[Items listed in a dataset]

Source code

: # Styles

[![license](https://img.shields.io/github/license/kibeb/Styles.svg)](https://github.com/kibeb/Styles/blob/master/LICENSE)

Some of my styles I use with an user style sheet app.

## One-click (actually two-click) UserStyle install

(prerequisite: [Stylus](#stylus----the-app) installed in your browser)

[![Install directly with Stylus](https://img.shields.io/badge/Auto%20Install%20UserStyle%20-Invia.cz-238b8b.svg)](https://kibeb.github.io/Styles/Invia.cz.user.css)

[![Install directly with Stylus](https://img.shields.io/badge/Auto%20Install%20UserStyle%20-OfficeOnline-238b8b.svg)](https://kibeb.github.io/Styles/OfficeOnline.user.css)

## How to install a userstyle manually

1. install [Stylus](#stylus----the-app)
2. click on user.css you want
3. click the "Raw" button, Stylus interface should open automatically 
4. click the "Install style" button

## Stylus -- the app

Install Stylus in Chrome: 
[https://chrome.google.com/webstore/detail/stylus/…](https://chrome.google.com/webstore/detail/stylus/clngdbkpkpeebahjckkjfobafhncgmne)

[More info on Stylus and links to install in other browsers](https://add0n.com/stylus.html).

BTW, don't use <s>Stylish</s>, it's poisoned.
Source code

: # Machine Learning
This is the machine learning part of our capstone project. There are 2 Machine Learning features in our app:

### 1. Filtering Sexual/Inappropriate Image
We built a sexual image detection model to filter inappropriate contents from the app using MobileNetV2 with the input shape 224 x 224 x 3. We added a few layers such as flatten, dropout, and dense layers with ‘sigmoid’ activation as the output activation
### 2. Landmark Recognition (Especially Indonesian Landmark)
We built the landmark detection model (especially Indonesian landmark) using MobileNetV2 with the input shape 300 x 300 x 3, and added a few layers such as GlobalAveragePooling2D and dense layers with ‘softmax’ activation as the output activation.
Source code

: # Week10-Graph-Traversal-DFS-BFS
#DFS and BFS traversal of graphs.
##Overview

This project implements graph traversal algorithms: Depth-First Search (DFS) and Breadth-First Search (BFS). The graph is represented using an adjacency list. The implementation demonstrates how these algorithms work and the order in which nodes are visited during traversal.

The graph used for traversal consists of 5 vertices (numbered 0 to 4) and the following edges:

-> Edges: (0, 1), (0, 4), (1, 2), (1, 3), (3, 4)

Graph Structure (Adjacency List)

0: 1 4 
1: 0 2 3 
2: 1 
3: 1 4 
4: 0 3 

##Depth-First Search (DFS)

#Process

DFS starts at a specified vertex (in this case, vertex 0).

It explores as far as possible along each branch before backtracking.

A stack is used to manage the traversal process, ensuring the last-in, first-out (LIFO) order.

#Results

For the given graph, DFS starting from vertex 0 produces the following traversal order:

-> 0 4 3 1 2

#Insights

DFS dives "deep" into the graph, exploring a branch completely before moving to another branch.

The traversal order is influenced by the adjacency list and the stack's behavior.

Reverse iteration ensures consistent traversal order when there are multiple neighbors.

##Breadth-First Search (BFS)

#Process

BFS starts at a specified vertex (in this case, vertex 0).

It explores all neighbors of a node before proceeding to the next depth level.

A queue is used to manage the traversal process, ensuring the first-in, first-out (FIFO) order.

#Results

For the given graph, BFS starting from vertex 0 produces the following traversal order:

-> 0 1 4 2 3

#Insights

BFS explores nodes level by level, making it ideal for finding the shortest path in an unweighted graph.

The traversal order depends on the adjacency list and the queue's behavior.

• [ASSIGNMENT]:
Find and copy each line above that includes the string "used".

• [RESULT OF THE TASK]:
The graph used for traversal consists of 5 vertices (numbered 0 to 4) and the following edges:
A stack is used to manage the traversal process, ensuring the last-in, first-out (LIFO) order.
A queue is used to manage the traversal process, ensuring the first-in, first-out (FIFO) order.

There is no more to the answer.